I'm glad to see that you have such extensive experience in an area that is potentially lifesaving to all of us. Thank you for your prior contributions.

I too previously worked for a major medical monitoring device company that was expanding into the clinical care information systems arena.

FWIW, that particular company would not guarantee that their monitoring devices were Yr 2000 compliant.

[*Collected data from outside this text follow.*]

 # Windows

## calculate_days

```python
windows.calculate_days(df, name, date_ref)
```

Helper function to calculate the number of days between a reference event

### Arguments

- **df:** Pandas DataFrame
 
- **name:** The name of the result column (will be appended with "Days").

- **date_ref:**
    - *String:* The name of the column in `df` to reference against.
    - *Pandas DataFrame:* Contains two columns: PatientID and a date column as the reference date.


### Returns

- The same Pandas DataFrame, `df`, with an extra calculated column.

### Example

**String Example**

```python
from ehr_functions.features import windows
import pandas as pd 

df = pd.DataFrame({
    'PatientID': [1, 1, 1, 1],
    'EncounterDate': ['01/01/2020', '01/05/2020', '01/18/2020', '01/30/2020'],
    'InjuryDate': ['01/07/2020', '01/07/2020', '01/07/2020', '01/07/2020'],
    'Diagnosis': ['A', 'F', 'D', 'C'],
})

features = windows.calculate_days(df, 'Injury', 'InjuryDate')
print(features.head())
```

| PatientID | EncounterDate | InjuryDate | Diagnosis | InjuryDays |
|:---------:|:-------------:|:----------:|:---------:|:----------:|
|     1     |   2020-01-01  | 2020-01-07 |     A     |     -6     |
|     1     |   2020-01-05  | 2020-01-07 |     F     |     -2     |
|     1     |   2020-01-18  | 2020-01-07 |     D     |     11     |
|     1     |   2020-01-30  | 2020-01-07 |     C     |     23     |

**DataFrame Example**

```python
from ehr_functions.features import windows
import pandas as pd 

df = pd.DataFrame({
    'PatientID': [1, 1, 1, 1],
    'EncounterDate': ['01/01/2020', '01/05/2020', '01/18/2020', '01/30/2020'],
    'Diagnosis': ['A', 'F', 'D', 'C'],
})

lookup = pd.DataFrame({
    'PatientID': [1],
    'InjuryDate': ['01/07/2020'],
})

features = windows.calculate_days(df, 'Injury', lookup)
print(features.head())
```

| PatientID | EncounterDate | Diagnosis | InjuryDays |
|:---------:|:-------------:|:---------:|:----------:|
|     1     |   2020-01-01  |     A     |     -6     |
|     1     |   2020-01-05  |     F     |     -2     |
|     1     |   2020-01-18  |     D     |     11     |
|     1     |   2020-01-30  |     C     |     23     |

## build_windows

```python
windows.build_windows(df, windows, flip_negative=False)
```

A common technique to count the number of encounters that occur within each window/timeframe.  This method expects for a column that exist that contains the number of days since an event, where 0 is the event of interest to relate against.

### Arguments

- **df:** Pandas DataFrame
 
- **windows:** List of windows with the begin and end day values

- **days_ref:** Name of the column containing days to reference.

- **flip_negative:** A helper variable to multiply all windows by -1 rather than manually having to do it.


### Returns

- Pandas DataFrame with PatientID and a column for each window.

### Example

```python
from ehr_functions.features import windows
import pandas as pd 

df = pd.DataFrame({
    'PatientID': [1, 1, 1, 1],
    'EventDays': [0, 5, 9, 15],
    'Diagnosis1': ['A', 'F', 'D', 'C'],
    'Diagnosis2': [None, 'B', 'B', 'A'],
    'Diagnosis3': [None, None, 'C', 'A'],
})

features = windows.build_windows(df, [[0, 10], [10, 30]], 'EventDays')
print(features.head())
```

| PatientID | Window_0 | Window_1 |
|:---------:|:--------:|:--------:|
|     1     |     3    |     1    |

If there was no problem, why would they not guarantee compliance?

Your speculation as more of an expert than most of us would be appreciated.

Thanks,

JDP



To: CalculatedRisk who wrote (14121)4/5/1998 4:10:00 PM
From: Josef Svejk  Respond to of 31646
 
Humbly report, All, PROBLEMS & FAILURES: Embedded Systems (Revised 1/22/98) - #reply-3232813 .

Svejk
(GL-15 applies: digiserve.com ;-)



To: CalculatedRisk who wrote (14121)4/5/1998 6:31:00 PM
From: Starfish*  Read Replies (2) | Respond to of 31646
 
<Basically, there are four types of equipment used in Hospitals: 1) Monitoring Devices, 2) Life support equipment, 3) Diagnostic equipment and 4) information systems.>

How could you leave out #5?
Facilities Management--- A hospital can be viewed as it's own self contained city!
For instance if the power company fails, the hospital has their own emergency power, however that will only provide minimal support of the hospital.
There is every type of embedded control used in Facilities management from water treatment, phone systems, CMMS software, fire protection equipment, security monitoring devices, Embedded controllers in Chilled water sytstems, Boilers, domestic water pumps and boost pumps all operated by embedded controllers that keep their own performance history, AND is tied back into the CMMS software. A hospital I am working at now has every room and area temp controlled by CMMS software. No thermostats anywhere! Can you imagine manually throtteling valves to each room and area to maintain comfort, as the sun rises and temps heat up and at night readjusting for cooler temps? And even this scenario is dependent on if the heating and A/C
can be put online and manually balanced for the changing load. Not impossible, but how do you instantly hire an extra staff of plant operators that know your systems to handle all this manual work?
How could you even handle the phone calls for the request?(assuming the phone system survived the hit)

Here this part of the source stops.